-------- Exercise inputs --------

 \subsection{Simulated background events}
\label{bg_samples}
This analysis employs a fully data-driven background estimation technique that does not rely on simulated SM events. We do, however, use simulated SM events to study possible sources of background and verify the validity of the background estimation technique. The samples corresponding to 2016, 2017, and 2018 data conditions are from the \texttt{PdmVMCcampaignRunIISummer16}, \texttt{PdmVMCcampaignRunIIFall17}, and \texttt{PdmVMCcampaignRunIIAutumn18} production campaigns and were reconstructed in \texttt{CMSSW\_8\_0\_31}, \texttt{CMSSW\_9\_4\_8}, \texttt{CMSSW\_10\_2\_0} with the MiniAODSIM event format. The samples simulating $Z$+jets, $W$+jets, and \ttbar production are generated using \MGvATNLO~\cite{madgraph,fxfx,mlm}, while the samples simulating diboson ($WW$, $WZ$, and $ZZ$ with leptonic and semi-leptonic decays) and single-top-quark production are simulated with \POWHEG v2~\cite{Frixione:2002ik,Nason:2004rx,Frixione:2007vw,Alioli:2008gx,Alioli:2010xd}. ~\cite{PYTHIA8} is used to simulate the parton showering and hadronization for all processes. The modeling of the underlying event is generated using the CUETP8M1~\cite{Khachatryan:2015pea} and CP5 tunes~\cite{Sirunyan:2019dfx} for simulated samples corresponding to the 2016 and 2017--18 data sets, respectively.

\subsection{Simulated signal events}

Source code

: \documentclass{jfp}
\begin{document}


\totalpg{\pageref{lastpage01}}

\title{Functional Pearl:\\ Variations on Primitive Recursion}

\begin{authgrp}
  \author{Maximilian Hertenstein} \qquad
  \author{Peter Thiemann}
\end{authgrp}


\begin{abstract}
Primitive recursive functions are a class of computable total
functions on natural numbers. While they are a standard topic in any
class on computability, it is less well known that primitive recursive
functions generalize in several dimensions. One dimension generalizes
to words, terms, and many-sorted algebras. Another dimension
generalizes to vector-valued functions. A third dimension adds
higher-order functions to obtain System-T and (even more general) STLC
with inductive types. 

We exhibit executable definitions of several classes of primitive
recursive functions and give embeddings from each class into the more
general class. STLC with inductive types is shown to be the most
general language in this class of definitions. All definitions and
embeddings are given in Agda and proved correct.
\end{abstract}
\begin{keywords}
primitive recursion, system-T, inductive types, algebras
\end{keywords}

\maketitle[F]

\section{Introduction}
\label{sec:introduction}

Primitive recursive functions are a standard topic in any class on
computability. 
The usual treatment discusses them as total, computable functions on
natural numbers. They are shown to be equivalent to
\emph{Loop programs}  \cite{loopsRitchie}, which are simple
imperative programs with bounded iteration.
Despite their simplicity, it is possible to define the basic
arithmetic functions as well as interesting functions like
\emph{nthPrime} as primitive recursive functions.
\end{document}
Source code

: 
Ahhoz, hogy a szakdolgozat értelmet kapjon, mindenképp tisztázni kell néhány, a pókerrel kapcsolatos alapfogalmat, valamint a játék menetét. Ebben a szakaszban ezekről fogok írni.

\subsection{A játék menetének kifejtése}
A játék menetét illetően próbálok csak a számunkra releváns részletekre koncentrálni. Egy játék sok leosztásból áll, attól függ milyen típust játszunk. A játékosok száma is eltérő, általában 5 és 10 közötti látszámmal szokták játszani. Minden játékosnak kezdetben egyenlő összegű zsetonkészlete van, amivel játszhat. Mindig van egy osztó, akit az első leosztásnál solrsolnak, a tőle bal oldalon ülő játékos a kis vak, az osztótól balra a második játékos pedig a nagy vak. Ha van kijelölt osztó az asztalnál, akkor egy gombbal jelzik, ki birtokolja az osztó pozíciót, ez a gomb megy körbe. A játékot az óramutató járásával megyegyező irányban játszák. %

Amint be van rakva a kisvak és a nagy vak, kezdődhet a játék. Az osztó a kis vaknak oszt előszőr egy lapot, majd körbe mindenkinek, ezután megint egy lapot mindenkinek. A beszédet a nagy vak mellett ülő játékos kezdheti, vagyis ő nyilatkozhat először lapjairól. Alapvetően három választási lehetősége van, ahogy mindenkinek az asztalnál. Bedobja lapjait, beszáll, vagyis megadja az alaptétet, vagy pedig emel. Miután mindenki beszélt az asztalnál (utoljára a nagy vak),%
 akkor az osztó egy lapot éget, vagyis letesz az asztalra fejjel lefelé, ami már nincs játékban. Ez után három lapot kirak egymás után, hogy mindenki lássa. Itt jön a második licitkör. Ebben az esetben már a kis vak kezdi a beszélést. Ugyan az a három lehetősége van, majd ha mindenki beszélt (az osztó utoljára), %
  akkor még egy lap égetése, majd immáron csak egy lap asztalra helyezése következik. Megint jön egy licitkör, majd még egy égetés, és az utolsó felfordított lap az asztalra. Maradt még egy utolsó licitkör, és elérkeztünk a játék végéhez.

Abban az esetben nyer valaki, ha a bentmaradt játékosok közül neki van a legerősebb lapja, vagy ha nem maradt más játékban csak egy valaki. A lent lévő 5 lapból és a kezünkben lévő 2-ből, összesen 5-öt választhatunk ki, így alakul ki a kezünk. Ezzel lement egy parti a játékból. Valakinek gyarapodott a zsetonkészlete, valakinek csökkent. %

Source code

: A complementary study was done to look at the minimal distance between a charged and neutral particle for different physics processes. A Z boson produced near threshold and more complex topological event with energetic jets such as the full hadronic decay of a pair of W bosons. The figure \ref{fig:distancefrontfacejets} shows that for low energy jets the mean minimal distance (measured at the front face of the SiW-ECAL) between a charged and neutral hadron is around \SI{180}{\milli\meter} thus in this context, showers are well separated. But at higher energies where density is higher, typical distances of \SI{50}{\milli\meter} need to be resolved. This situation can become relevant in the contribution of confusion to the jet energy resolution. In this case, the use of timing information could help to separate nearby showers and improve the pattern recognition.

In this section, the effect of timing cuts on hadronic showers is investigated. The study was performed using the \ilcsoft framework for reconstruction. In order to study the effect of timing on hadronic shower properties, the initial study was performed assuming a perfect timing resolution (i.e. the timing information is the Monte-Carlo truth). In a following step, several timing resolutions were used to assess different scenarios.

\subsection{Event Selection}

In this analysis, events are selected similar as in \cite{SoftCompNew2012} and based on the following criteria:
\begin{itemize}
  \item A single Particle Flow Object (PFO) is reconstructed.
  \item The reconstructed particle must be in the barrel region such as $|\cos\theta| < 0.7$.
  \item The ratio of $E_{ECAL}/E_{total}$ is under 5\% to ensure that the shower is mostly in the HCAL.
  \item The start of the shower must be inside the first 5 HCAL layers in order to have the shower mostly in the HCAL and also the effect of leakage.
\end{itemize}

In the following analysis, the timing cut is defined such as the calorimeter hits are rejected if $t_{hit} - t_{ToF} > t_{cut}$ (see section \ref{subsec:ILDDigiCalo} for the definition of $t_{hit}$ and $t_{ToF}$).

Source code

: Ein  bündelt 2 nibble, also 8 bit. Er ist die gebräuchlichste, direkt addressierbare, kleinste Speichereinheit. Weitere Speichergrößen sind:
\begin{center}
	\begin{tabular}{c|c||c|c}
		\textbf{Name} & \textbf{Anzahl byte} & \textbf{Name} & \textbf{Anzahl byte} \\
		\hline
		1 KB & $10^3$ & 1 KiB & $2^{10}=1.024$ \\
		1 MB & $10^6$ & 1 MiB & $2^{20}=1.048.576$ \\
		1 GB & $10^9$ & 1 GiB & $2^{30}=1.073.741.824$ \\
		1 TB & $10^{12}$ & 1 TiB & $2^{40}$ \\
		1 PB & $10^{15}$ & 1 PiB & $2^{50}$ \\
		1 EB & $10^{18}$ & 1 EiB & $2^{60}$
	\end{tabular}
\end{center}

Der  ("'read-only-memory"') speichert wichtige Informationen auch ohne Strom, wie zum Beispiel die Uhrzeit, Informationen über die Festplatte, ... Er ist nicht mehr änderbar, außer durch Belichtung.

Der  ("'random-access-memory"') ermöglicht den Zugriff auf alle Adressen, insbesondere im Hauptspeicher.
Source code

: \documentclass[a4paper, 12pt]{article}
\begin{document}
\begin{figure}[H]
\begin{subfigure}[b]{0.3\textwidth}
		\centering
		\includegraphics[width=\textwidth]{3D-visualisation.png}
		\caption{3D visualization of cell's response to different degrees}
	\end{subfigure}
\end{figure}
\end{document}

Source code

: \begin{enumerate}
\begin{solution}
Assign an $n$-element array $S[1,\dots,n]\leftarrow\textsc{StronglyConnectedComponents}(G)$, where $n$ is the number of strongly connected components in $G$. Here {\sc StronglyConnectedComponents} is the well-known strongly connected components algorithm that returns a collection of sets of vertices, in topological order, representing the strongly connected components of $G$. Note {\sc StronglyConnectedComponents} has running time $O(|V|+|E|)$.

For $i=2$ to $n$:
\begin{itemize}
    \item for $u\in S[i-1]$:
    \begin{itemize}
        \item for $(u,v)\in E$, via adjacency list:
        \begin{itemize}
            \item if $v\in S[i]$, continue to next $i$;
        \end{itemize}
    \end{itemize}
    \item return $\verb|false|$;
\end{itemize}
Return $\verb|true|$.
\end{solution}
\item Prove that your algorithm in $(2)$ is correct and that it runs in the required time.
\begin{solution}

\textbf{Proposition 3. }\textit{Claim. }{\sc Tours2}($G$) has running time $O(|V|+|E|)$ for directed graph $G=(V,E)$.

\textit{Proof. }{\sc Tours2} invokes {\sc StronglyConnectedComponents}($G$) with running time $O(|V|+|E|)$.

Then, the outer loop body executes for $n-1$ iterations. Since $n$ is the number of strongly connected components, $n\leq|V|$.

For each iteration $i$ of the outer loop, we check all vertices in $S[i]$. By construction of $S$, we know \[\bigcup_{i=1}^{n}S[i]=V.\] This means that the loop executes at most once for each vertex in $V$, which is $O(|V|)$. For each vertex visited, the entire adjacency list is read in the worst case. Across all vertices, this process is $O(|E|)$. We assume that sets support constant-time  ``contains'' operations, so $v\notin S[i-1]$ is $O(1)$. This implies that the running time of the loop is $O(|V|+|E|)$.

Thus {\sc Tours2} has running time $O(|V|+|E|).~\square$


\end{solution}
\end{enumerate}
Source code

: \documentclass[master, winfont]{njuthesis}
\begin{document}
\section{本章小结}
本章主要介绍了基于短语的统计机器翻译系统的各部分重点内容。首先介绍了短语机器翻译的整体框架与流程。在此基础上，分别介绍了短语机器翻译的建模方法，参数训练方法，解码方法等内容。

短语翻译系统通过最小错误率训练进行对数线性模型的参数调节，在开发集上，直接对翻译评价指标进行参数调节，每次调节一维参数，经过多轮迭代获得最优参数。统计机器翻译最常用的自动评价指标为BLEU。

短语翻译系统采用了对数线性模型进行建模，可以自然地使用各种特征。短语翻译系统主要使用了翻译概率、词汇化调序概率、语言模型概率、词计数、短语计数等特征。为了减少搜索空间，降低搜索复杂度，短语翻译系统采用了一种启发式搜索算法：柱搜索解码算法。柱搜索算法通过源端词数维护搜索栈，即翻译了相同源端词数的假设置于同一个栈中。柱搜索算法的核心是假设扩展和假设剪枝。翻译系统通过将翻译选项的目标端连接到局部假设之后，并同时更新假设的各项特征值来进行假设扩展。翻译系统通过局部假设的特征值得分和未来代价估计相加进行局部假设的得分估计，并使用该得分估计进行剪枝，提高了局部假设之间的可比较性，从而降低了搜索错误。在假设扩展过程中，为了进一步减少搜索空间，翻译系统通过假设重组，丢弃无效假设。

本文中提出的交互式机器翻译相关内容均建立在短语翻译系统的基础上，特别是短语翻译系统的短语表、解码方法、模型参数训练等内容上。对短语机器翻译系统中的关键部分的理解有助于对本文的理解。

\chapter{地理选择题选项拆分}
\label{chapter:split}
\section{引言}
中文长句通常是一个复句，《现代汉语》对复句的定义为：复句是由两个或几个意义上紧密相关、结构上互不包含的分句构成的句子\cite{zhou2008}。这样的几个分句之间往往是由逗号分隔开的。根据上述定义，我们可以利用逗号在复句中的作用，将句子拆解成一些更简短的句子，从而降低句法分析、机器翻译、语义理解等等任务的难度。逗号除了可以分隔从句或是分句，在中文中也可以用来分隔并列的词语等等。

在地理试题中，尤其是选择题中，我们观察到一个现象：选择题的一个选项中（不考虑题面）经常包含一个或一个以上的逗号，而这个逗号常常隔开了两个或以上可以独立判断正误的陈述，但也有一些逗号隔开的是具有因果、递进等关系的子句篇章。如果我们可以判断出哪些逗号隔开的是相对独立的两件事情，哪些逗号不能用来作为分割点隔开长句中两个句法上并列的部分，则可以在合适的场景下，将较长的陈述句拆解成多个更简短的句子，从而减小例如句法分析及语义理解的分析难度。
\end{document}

--------

**Aim of the exercise**
List every line above containing the word "licitkör".

**Answer to the exercise**
 akkor az osztó egy lapot éget, vagyis letesz az asztalra fejjel lefelé, ami már nincs játékban. Ez után három lapot kirak egymás után, hogy mindenki lássa. Itt jön a második licitkör. Ebben az esetben már a kis vak kezdi a beszélést. Ugyan az a három lehetősége van, majd ha mindenki beszélt (az osztó utoljára), %
  akkor még egy lap égetése, majd immáron csak egy lap asztalra helyezése következik. Megint jön egy licitkör, majd még egy égetés, és az utolsó felfordított lap az asztalra. Maradt még egy utolsó licitkör, és elérkeztünk a játék végéhez.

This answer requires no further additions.